Top of PROVIDED DATA
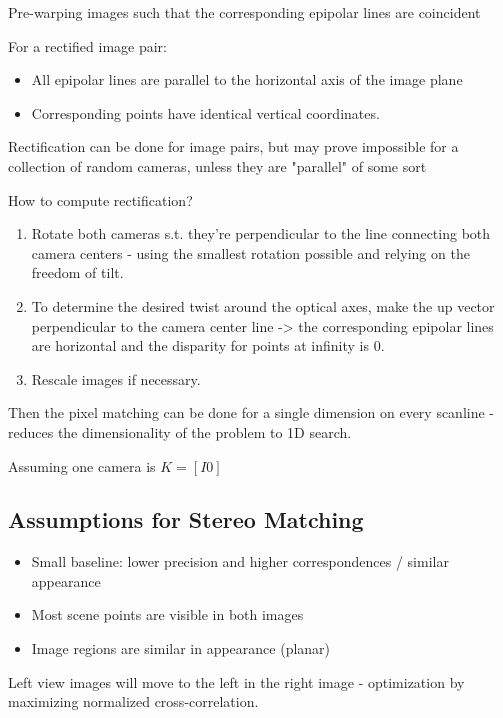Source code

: Pre-warping images such that the corresponding epipolar lines are coincident

For a rectified image pair:

\begin{itemize}
\item All epipolar lines are parallel to the horizontal axis of the image plane
\item Corresponding points have identical vertical coordinates.
\end{itemize}

Rectification can be done for image pairs, but may prove impossible for a collection of random cameras, unless they are "parallel" of some sort

How to compute rectification?

\begin{enumerate}
\item Rotate both cameras s.t. they're perpendicular to the line connecting both camera centers - using the smallest rotation possible and relying on the freedom of tilt. 
\item To determine the desired twist around the optical axes, make the up vector perpendicular to the camera center line -> the corresponding epipolar lines are horizontal and the disparity for points at infinity is 0. 
\item Rescale images if necessary.
\end{enumerate}

Then the pixel matching can be done for a single dimension on every scanline - reduces the dimensionality of the problem to 1D search. 

Assuming one camera is $K = [ I 0]$


\subsection{Assumptions for Stereo Matching}

\begin{itemize}
\item Small baseline: lower precision and higher correspondences  / similar appearance
\item Most scene points are visible in both images
\item Image regions are similar in appearance (planar)
\end{itemize}

Left view images will move to the left in the right image - optimization by maximizing normalized cross-correlation.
Bottom of PROVIDED DATA
From the records above, show each line that contains the word "parallel".

- RESPONSE TO THIS EXERCISE:
\item All epipolar lines are parallel to the horizontal axis of the image plane
Rectification can be done for image pairs, but may prove impossible for a collection of random cameras, unless they are "parallel" of some sort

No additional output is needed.